▸ WHAT THE TASK REQUIRES:
Find each line of the material below in which the word "begin" occurs, and return it.

▸ MATERIAL SHOWN:
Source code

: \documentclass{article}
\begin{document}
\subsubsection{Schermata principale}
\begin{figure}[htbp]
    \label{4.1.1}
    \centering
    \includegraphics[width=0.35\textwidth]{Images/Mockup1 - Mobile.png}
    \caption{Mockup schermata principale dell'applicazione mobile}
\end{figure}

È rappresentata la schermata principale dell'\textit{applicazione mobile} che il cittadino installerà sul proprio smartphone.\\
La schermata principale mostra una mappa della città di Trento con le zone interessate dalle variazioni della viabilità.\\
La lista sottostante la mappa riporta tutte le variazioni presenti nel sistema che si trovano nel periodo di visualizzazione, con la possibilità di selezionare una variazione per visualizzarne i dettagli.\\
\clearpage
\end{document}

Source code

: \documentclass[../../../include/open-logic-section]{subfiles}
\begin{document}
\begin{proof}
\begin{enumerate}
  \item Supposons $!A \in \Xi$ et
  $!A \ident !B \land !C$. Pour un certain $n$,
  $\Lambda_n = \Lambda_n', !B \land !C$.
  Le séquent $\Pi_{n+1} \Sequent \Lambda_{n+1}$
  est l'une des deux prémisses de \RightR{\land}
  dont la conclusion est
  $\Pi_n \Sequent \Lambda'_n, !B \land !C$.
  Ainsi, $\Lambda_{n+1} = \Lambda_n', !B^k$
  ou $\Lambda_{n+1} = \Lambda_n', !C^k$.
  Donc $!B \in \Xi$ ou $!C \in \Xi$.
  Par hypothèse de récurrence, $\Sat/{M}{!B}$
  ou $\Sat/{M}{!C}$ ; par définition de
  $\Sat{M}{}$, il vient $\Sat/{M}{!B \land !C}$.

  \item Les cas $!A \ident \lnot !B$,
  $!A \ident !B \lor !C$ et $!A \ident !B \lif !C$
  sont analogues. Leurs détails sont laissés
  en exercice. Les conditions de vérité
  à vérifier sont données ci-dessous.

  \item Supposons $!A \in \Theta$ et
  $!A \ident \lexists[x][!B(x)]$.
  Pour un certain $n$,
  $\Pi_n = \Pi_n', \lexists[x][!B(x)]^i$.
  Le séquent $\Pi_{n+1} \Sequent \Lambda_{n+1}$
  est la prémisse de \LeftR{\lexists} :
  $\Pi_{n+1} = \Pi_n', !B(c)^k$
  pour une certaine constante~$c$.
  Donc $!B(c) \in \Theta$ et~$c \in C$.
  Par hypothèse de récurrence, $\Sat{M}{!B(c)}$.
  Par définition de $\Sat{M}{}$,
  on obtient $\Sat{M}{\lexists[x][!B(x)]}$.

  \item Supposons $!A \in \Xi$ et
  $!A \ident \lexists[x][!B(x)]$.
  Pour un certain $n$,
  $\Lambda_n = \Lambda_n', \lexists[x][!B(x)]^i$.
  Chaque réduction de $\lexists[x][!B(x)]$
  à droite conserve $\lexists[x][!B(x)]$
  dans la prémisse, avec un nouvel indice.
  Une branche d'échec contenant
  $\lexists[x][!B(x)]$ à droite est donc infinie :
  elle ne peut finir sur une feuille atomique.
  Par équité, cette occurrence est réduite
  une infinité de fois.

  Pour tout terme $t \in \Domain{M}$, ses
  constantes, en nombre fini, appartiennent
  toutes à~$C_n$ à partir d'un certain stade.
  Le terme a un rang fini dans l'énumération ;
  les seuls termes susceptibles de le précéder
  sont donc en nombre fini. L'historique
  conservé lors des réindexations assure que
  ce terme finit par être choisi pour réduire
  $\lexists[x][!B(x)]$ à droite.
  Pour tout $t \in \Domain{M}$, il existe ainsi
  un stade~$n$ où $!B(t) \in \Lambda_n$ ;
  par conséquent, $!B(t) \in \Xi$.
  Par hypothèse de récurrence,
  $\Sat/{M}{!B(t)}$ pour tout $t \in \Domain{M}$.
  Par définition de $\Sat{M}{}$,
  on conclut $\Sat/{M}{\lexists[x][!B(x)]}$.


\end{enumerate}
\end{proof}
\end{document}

▸ SOLUTION FOR THIS PROBLEM:
\begin{document}
\begin{figure}[htbp]
\begin{document}
\begin{proof}
\begin{enumerate}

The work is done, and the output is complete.